The ruling includes an exclusion for manufacturers of 18 high-value solvents used across four industries – pharmaceuticals, basic organic chemical, plastics and resins, and paints and coatings – which will ensure byproducts are reused and not discarded, a ruling which was welcomed by the Society of Chemical Manufacturers and Affiliates (SOCMA).
“SOCMA is particularly pleased that EPA continues to recognize the very nature of our companies’ tolling relationships ensures their manufacturing byproducts are not ‘discarded—thus encouraging recycling,” the association said.
“While we would have liked to have seen EPA add a few solvents to the proposed rule, we still very much welcome this exclusion as it will remove the current regulatory disincentive to companies recycling the relevant chemicals.”

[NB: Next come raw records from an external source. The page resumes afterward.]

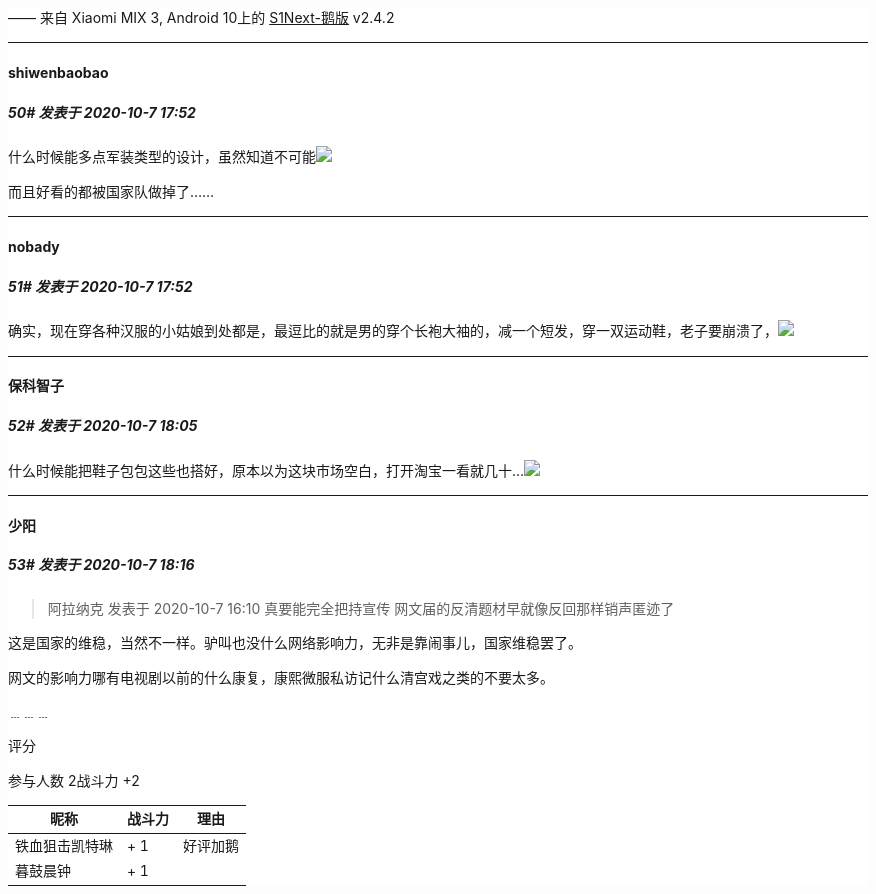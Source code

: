 —— 来自 Xiaomi MIX 3, Android 10上的 [S1Next-鹅版](https://github.com/ykrank/S1-Next/releases) v2.4.2


-----

####  shiwenbaobao  
##### 50#       发表于 2020-10-7 17:52


什么时候能多点军装类型的设计，虽然知道不可能<img src="https://static.saraba1st.com/image/smiley/face2017/001.png" referrerpolicy="no-referrer">

而且好看的都被国家队做掉了……


-----

####  nobady  
##### 51#       发表于 2020-10-7 17:52


确实，现在穿各种汉服的小姑娘到处都是，最逗比的就是男的穿个长袍大袖的，减一个短发，穿一双运动鞋，老子要崩溃了，<img src="https://static.saraba1st.com/image/smiley/face2017/066.png" referrerpolicy="no-referrer">


-----

####  保科智子  
##### 52#       发表于 2020-10-7 18:05


什么时候能把鞋子包包这些也搭好，原本以为这块市场空白，打开淘宝一看就几十…<img src="https://static.saraba1st.com/image/smiley/face2017/001.png" referrerpolicy="no-referrer">


-----

####  少阳  
##### 53#       发表于 2020-10-7 18:16


<blockquote>阿拉纳克 发表于 2020-10-7 16:10
真要能完全把持宣传 网文届的反清题材早就像反回那样销声匿迹了</blockquote>
这是国家的维稳，当然不一样。驴叫也没什么网络影响力，无非是靠闹事儿，国家维稳罢了。

网文的影响力哪有电视剧以前的什么康复，康熙微服私访记什么清宫戏之类的不要太多。


﹍﹍﹍

评分


 参与人数 2战斗力 +2

|昵称|战斗力|理由|
|----|---|---|
| 铁血狙击凯特琳| + 1|好评加鹅|
| 暮鼓晨钟| + 1||
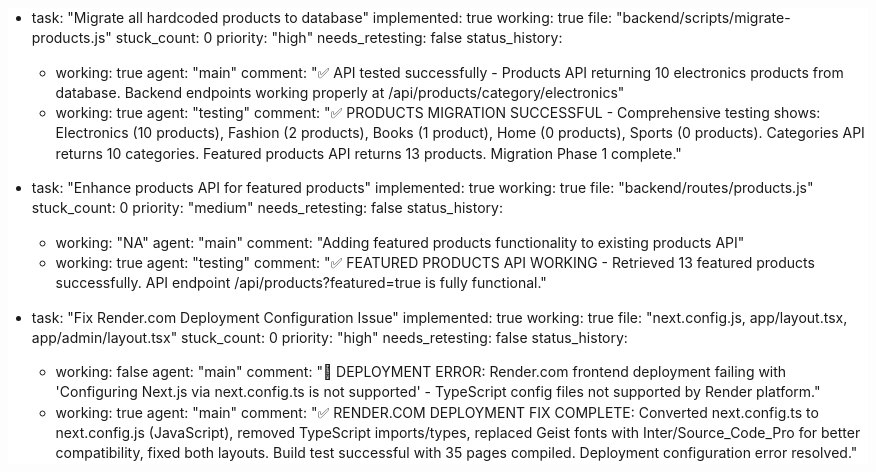   - task: "Migrate all hardcoded products to database"
    implemented: true
    working: true
    file: "backend/scripts/migrate-products.js"
    stuck_count: 0
    priority: "high"
    needs_retesting: false
    status_history:
      - working: true
        agent: "main"
        comment: "✅ API tested successfully - Products API returning 10 electronics products from database. Backend endpoints working properly at /api/products/category/electronics"
      - working: true
        agent: "testing"
        comment: "✅ PRODUCTS MIGRATION SUCCESSFUL - Comprehensive testing shows: Electronics (10 products), Fashion (2 products), Books (1 product), Home (0 products), Sports (0 products). Categories API returns 10 categories. Featured products API returns 13 products. Migration Phase 1 complete."

  - task: "Enhance products API for featured products"
    implemented: true
    working: true
    file: "backend/routes/products.js"
    stuck_count: 0
    priority: "medium"
    needs_retesting: false
    status_history:
      - working: "NA"
        agent: "main"
        comment: "Adding featured products functionality to existing products API"
      - working: true
        agent: "testing"
        comment: "✅ FEATURED PRODUCTS API WORKING - Retrieved 13 featured products successfully. API endpoint /api/products?featured=true is fully functional."

  - task: "Fix Render.com Deployment Configuration Issue"
    implemented: true
    working: true
    file: "next.config.js, app/layout.tsx, app/admin/layout.tsx"
    stuck_count: 0
    priority: "high"
    needs_retesting: false
    status_history:
      - working: false
        agent: "main"
        comment: "🚨 DEPLOYMENT ERROR: Render.com frontend deployment failing with 'Configuring Next.js via next.config.ts is not supported' - TypeScript config files not supported by Render platform."
      - working: true
        agent: "main"
        comment: "✅ RENDER.COM DEPLOYMENT FIX COMPLETE: Converted next.config.ts to next.config.js (JavaScript), removed TypeScript imports/types, replaced Geist fonts with Inter/Source_Code_Pro for better compatibility, fixed both layouts. Build test successful with 35 pages compiled. Deployment configuration error resolved."

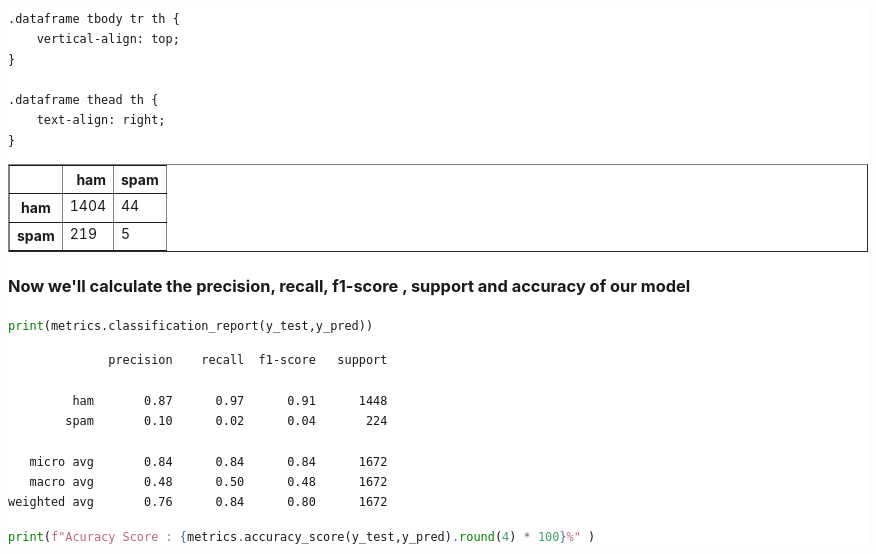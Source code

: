     .dataframe tbody tr th {
        vertical-align: top;
    }

    .dataframe thead th {
        text-align: right;
    }
</style>
<table border="1" class="dataframe">
  <thead>
    <tr style="text-align: right;">
      <th></th>
      <th>ham</th>
      <th>spam</th>
    </tr>
  </thead>
  <tbody>
    <tr>
      <th>ham</th>
      <td>1404</td>
      <td>44</td>
    </tr>
    <tr>
      <th>spam</th>
      <td>219</td>
      <td>5</td>
    </tr>
  </tbody>
</table>
</div>



### Now we'll calculate the precision, recall, f1-score , support and accuracy of our model


```python
print(metrics.classification_report(y_test,y_pred))
```

                  precision    recall  f1-score   support
    
             ham       0.87      0.97      0.91      1448
            spam       0.10      0.02      0.04       224
    
       micro avg       0.84      0.84      0.84      1672
       macro avg       0.48      0.50      0.48      1672
    weighted avg       0.76      0.84      0.80      1672
    



```python
print(f"Acuracy Score : {metrics.accuracy_score(y_test,y_pred).round(4) * 100}%" )
```
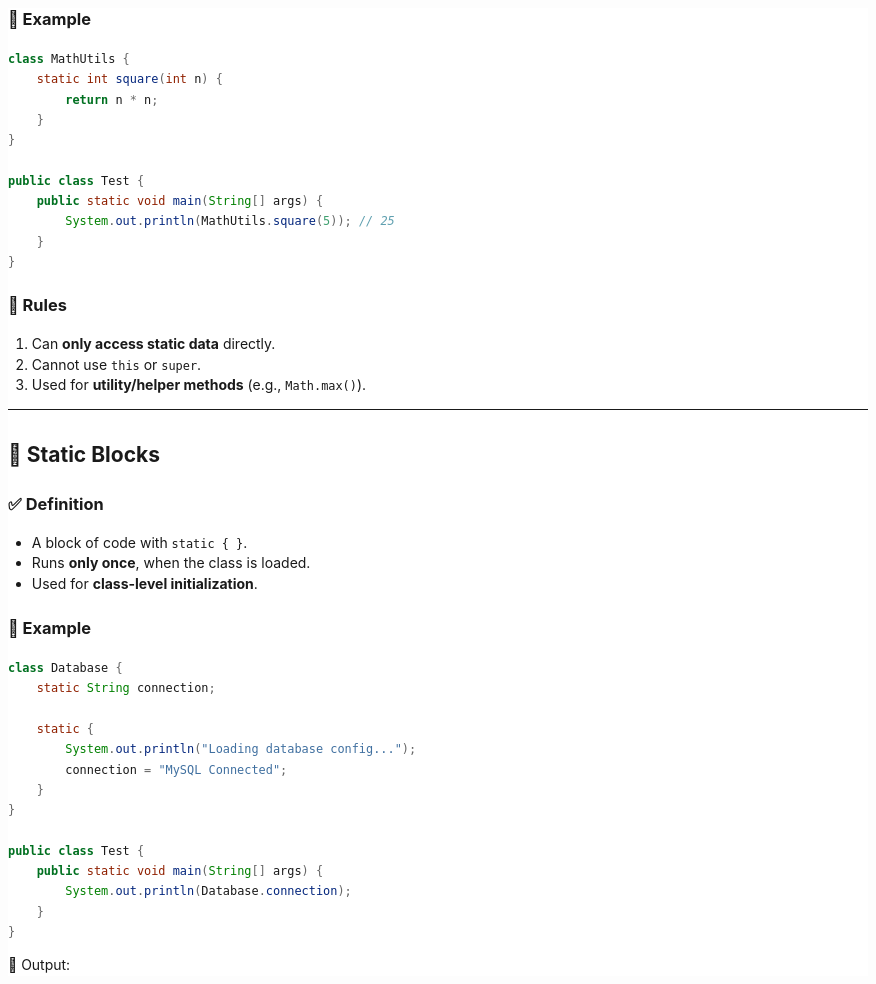 ### 📌 Example

```java
class MathUtils {
    static int square(int n) {
        return n * n;
    }
}

public class Test {
    public static void main(String[] args) {
        System.out.println(MathUtils.square(5)); // 25
    }
}
```

### 📝 Rules

1. Can **only access static data** directly.
2. Cannot use `this` or `super`.
3. Used for **utility/helper methods** (e.g., `Math.max()`).

---

## 🔑 Static Blocks

### ✅ Definition

* A block of code with `static { }`.
* Runs **only once**, when the class is loaded.
* Used for **class-level initialization**.

### 📌 Example

```java
class Database {
    static String connection;

    static {
        System.out.println("Loading database config...");
        connection = "MySQL Connected";
    }
}

public class Test {
    public static void main(String[] args) {
        System.out.println(Database.connection);
    }
}
```

📌 Output:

The EPA document admitted the management of solid waste in pharmaceutical solvent manufacturing was a “challenging area to address,” and involved “complex chemical processes already registered with the US Food and Drug Administration” (FDA).
“Some of these solvents are building block and primary intermediate chemicals, making them difficult to replace,” the EPA says. “Until lower-risk substitutes for these solvents are found, it is appropriate from a health risk standpoint to minimize the volume of solvents manufactured and to limit exposure to those already manufactured.”
Solvents are used for a number of functions in the pharma industry, whether providing molecules to build some drugs, used as a reagent, or used for extraction and purification.